It’s fall and nothing says it more so that some key ingredients that bring comfort into a meal.  The past few weeks I’ve been testing a lot of recipes with pumpkin as an ingredient… but most were desserts.  One night, I had 1 cup of pumpkin puree left over from a muffin recipe I had baked the day before.  On a whim, I decided to mix it into the white bean soup I was making.  The result, a delicious and comforting bowl of fall goodness.  This was so popular among my family that I packaged it the next day for lunch!
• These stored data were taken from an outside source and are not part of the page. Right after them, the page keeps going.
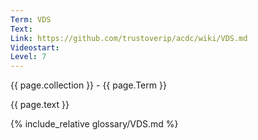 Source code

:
 ```yaml
---
Term: VDS
Text: 
Link: https://github.com/trustoverip/acdc/wiki/VDS.md
Videostart: 
Level: 7
---
```


{{ page.collection }} - {{ page.Term }}

   {{ page.text }}

{% include_relative glossary/VDS.md %}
Ingredients: -makes 4-6 servings-

  • 1 Medium onion, chopped small
  • 1 TB Olive Oil
  • 2 Garlic cloves, chopped
  • 1 Cup pumpkin puree
  • 1 15oz can white beans, drained and rinsed.
  • ¾ Cup diced carrots (4 medium carrots)
  • 4-6 Cups Vegetable stock (ok to sub. for chicken stock)
  • 1 tps oregano
  • ½ tps black pepper

Directions:

  1. Chop onions and garlic.
  2. Turn on crock-pot to a medium/low setting.
  3. Add all ingredients into crock-pot.  Stir to combine.
  4. Cook on medium/low 4hrs.
  5. You can leave it “chunky” as pictured, or puree to a smooth texture.

Enjoy!

Photo Courtesy of MOMables lunch menus.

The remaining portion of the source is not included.